A principle design feature should be that cleaning and maintenance can be easily carried out. Invariably, this means that adequate space is provided between tanks or runs of tanks. There are compromises to be made regarding maintenance of pipe work, valves, etc. and the need for disinfection and cleaning. Each tank or water system must have its own net(s) and other equipment as required with facilities within the room for initial disinfection of these.

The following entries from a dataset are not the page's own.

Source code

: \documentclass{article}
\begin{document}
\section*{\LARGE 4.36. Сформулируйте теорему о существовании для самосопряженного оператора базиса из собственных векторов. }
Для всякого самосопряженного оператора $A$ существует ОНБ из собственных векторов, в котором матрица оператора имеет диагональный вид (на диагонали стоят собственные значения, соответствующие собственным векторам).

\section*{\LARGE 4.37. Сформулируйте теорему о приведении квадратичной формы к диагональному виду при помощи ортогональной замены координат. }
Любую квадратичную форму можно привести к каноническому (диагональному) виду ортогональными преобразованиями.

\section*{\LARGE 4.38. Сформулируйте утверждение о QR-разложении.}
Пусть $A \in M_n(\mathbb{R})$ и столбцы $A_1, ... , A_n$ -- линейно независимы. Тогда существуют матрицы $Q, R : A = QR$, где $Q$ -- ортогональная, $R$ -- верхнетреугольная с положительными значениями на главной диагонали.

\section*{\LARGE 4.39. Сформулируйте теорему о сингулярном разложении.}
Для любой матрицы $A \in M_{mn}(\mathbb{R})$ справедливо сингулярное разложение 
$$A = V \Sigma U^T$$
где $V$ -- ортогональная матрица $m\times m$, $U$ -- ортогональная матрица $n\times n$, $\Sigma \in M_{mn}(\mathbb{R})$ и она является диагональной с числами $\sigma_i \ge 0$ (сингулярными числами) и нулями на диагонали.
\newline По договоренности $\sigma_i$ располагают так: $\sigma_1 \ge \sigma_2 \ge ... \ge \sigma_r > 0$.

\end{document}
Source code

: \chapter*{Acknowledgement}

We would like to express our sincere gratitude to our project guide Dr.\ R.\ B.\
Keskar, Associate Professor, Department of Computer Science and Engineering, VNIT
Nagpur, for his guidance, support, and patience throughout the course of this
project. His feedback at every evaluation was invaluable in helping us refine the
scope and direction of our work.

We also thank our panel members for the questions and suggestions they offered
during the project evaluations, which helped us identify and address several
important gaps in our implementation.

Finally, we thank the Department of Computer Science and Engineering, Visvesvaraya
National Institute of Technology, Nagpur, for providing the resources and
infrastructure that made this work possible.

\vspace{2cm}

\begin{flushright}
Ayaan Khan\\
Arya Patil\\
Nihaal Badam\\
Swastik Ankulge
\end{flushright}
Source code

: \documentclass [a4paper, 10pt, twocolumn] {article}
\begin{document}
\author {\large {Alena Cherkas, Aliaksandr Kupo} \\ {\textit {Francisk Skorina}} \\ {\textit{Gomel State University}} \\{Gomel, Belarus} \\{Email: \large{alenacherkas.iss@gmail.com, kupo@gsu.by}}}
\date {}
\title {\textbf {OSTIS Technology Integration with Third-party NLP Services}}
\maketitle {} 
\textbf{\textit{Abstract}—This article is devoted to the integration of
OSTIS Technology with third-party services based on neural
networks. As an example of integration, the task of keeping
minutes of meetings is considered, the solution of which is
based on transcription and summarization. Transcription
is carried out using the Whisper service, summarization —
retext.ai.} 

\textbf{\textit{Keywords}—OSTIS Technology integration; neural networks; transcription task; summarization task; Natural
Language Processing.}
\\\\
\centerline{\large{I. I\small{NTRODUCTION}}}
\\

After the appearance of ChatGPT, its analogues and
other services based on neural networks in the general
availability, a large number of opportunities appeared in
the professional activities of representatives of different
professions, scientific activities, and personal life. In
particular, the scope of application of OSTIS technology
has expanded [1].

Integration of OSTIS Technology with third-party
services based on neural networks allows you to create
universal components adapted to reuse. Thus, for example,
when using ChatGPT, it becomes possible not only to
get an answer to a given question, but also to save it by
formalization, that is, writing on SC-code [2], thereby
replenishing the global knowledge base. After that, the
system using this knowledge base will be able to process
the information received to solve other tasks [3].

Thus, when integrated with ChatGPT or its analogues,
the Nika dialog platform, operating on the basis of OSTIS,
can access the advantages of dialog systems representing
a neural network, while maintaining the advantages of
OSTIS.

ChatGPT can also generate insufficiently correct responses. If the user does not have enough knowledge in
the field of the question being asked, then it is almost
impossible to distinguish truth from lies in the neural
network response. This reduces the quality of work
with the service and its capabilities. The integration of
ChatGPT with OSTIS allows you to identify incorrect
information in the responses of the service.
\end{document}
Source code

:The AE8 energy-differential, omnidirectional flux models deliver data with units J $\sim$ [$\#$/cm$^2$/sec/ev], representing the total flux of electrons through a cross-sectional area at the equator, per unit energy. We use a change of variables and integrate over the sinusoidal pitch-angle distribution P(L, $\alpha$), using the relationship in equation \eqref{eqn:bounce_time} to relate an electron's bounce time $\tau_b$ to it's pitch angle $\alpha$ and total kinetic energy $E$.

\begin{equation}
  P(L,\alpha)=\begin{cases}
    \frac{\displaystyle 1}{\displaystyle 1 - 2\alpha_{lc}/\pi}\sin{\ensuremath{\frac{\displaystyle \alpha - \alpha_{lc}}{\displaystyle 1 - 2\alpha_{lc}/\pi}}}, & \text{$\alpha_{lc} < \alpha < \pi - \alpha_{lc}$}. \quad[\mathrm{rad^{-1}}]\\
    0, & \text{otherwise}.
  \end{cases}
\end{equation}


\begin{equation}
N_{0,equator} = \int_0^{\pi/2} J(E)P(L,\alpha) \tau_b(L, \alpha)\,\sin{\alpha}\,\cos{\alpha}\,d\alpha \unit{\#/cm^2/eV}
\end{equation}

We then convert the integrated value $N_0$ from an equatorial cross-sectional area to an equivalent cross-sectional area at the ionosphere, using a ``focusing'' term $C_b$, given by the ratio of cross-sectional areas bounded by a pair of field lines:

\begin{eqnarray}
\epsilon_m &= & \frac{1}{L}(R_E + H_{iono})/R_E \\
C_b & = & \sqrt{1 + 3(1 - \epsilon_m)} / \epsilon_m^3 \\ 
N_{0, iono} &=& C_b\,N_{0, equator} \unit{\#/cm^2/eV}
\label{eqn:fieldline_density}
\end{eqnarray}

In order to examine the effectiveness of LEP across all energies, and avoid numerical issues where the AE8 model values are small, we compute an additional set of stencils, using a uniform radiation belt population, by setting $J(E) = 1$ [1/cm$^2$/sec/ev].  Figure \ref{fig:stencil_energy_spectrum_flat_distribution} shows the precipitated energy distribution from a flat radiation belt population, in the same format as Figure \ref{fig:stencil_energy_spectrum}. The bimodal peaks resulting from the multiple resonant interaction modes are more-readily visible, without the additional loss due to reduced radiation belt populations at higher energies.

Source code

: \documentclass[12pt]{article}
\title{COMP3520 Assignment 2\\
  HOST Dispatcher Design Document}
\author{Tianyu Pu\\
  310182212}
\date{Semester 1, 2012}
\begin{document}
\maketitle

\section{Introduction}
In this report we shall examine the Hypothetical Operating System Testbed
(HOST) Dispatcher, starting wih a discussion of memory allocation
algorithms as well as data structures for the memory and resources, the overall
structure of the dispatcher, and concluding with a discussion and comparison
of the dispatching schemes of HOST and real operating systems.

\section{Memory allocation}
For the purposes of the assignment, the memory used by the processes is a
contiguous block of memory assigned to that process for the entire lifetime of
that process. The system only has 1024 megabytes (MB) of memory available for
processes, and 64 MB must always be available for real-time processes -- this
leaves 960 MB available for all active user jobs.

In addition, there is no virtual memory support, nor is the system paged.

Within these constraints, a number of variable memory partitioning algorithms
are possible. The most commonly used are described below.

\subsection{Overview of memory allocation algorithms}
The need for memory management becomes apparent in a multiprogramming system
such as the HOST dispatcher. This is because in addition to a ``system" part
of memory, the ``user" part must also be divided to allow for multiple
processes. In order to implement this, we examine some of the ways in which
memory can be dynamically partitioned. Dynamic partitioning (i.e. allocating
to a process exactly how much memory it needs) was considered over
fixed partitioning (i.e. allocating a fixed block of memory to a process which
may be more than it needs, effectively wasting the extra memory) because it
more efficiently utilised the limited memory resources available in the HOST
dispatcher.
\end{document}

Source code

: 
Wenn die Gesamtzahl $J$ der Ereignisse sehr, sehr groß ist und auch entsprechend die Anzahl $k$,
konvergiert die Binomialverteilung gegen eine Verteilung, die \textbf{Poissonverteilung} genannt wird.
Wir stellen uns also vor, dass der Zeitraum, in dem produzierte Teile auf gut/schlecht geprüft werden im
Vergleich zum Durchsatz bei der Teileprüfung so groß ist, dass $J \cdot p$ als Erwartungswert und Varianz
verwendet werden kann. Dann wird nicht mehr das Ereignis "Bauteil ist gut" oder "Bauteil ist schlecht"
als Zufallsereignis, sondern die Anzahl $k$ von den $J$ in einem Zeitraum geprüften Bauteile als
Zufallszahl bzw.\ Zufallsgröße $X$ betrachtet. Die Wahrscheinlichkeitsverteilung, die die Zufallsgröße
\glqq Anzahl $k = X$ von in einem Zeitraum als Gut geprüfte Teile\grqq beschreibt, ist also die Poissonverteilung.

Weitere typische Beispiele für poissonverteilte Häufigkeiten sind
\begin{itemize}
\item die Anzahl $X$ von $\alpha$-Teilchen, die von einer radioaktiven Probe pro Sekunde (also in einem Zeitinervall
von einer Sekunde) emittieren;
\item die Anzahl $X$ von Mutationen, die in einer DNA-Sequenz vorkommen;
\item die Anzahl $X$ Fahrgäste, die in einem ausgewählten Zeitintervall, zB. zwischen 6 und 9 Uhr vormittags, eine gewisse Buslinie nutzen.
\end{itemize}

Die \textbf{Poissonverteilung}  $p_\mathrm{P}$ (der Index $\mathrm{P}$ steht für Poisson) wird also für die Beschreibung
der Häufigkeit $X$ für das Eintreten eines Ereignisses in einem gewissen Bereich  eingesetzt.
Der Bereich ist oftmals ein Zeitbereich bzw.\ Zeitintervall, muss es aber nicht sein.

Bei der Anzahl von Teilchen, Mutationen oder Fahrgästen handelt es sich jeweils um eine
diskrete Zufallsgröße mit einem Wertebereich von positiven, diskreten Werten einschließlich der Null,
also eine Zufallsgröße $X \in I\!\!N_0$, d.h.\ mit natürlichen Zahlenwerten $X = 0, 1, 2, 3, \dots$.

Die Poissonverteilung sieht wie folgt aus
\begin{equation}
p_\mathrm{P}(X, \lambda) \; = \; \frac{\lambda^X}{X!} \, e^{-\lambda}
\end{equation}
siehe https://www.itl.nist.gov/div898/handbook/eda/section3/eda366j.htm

All facilities should have a dedicated quarantine room, or at least a separated quarantine area. As the name implies, strict separation of fish, water, and equipment must be maintained between the quarantine area and the main facility. This is accomplished by having dedicated equipment and only staff trained in sterile or aseptic techniques and other policies for avoiding pathogen transmission that are allowed in the area. Rigid policies should be in place to ensure staff working inside the quarantine area does not transfer potential pathogens outside of the area or into the main facility. Policies should include having designated protective clothing, dedicated husbandry and care equipment for use in the quarantine facility, prohibiting staff from moving directly from quarantine to the main facility, hand washing after leaving the facility, and thorough disinfection of equipment and wastes required to leave quarantine. For the former chemical disinfection may be adequate but for the latter, autoclave disinfection may be advised (Wedemeyer, 2001
; Harms, 2003
Appropriate training of husbandry and investigative staff in understanding the importance of control of infectious diseases and procedures to avoid pathogen exposures is critical. Prior work experience of fish husbandry staff in many research facilities comes from caring for pet or ornamental fish, which can be entirely different than caring for large numbers of valuable research animals. At least one staff member should have some training in fish health, and this person could be the key point to interact with the institution’s laboratory animal veterinarian and outside diagnostic laboratories. Several short courses on fish health are available and many are geared towards aquarists and aquaculturists, fish health professionals and veterinarians. The staff should follow written standard operating procedures (SOPs). These documents are considered “living documents” in that they should be modified or updated as frequently as necessary by the manager or supervisor such that these SOPs reflect what is actually being done by personnel within the laboratory and animal facilities.